Only the tin roof of the lighthouse gleams out against the wall of mangroves. The inlet has now become a black cave.
The figure climbs down the rope ladder which hangs over the planks of the swollen hull. Dangling a foot into the water it is pleasantly warm and soft. “not too deep” and then startles as a bird cries wheeling overhead.
Pausing, remembering a dream from last night where flocks of petrels, thousands of petrels which were being hatched but were out of control, attacked swarming all over, but fluffy and warm but choking. “did I die” the casual thought is murmured. Hard to remember although the feeling of the warm feathers around the skin is mirrored by the skin of the water
The figure slides into the darkening water and beneath the surface it is cool against the legs.

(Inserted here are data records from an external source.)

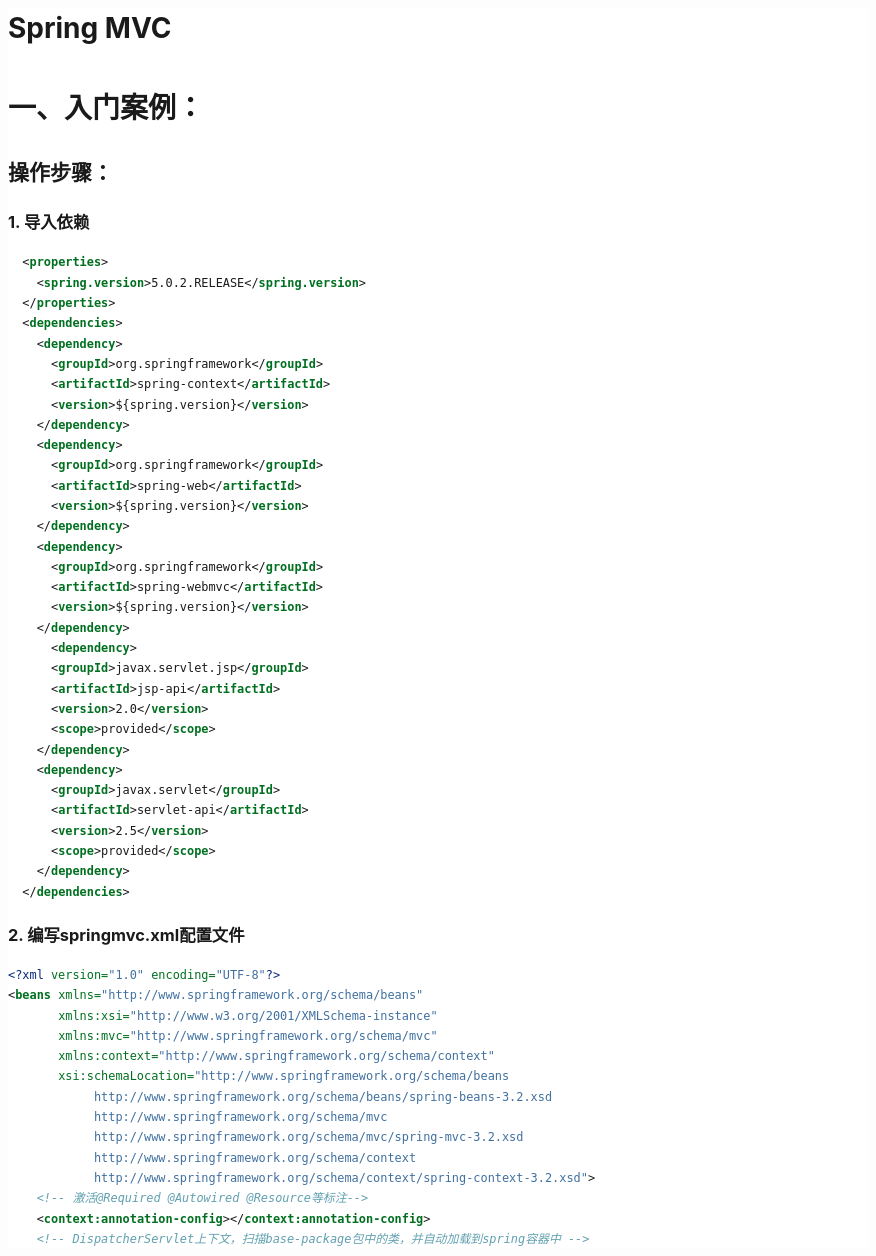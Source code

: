 # Spring MVC

# 一、入门案例：

## 操作步骤：

### 1. 导入依赖

```xml
  <properties>
    <spring.version>5.0.2.RELEASE</spring.version>
  </properties>
  <dependencies>
    <dependency>
      <groupId>org.springframework</groupId>
      <artifactId>spring-context</artifactId>
      <version>${spring.version}</version>
    </dependency>
    <dependency>
      <groupId>org.springframework</groupId>
      <artifactId>spring-web</artifactId>
      <version>${spring.version}</version>
    </dependency>
    <dependency>
      <groupId>org.springframework</groupId>
      <artifactId>spring-webmvc</artifactId>
      <version>${spring.version}</version>
    </dependency>
      <dependency>
      <groupId>javax.servlet.jsp</groupId>
      <artifactId>jsp-api</artifactId>
      <version>2.0</version>
      <scope>provided</scope>
    </dependency>
    <dependency>
      <groupId>javax.servlet</groupId>
      <artifactId>servlet-api</artifactId>
      <version>2.5</version>
      <scope>provided</scope>
    </dependency>
  </dependencies>
```



### 2. 编写springmvc.xml配置文件

```xml
<?xml version="1.0" encoding="UTF-8"?>
<beans xmlns="http://www.springframework.org/schema/beans"
       xmlns:xsi="http://www.w3.org/2001/XMLSchema-instance"
       xmlns:mvc="http://www.springframework.org/schema/mvc"
       xmlns:context="http://www.springframework.org/schema/context"
       xsi:schemaLocation="http://www.springframework.org/schema/beans
            http://www.springframework.org/schema/beans/spring-beans-3.2.xsd
            http://www.springframework.org/schema/mvc
            http://www.springframework.org/schema/mvc/spring-mvc-3.2.xsd
            http://www.springframework.org/schema/context
            http://www.springframework.org/schema/context/spring-context-3.2.xsd">
    <!-- 激活@Required @Autowired @Resource等标注-->
    <context:annotation-config></context:annotation-config>
    <!-- DispatcherServlet上下文，扫描base-package包中的类，并自动加载到spring容器中 -->
```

The moonlight is beginning to make the tin shed of the lighthouse glow white – the tall bamboo poles of the shack are in darkness and hard to make out, but the roof is shining clear like a beacon and the water is a pulsing silver sheet.
“be with me god and keep me safe” out loud, floating beside the comforting power of the wooden boat edge, and the child inside prays again and again. Pushing away and beginning to stroke the body through the clear stillness, pushing through the warm surface and the gentle coolness of the water.
The shape of the boat has now receded behind, and the black box shape of the wooden shack looms ahead. Tiring a little, feeling the ache growing in the sore shoulder. The tide is mild but it is coming in and helping, rubbing the shoulder while floating, rubbing gently.
Then a gentle bump against the left calf. The urge to shout leaps into a silent throat, a freeze rushing through veins rushing it to the heart. The moon watches passively as the shout of surprise is a silent alarm.
Taking a deep breath the figure now floats unmoving on the surface of the inlet water, like a log, feeling the soft swaying of the incoming tide beneath. Now edging closer to the mangroves in stillness and suspension. The reality of the bump against the leg fades into disbelief but then the reality of it cannot be denied. A look across to the glowing roof of the shed then back to the empty safety of the boat. The big hulk of floating black wood seems closer. “do the necessary god – look after me – look out for me” quietly, and then propelling onward toward the shack. Not splashing or breaking the water, only gently breast-stroking.
Bang! This time the bump is harder. The victim tries to swim hard but now going side-ways and only one leg will work. Suddenly dragged beneath the water there is struggling and kicks with a free leg. The leg kicks against something huge – some monster – more kicks and twists with urgency and desperate anger. Then the figure bobs to the surface like a bloody cork.
The surface of the water is calm, lit softly as the moonlight picks out the detailed patterns of the tide like thousands of intricate scales moving and breathing in a glittering gown.
Now swimming furiously and splashing arms wildly but one leg is not working. The shack is looking closer, nearer “please god let me...” Bang! hit again at the hip this time, and beating wildly silently screaming above the water and under again against the great jaws that have closed. Punching punches, punches, punching wildly at the huge head, searching for eyes to strike. Then released again to see the moon, but the sound of bone cracking is like a horrible signal of approaching doom. “Not me not me not yet god please” and a thrashing hand at last closes on the rung of the ladder of the shack and the figure begins to drag itself upward.
Then struck again and slipping under the water, only the silence of the inlet is restored, broken by occasional swirling as the great beast rises to shake and roll its prey.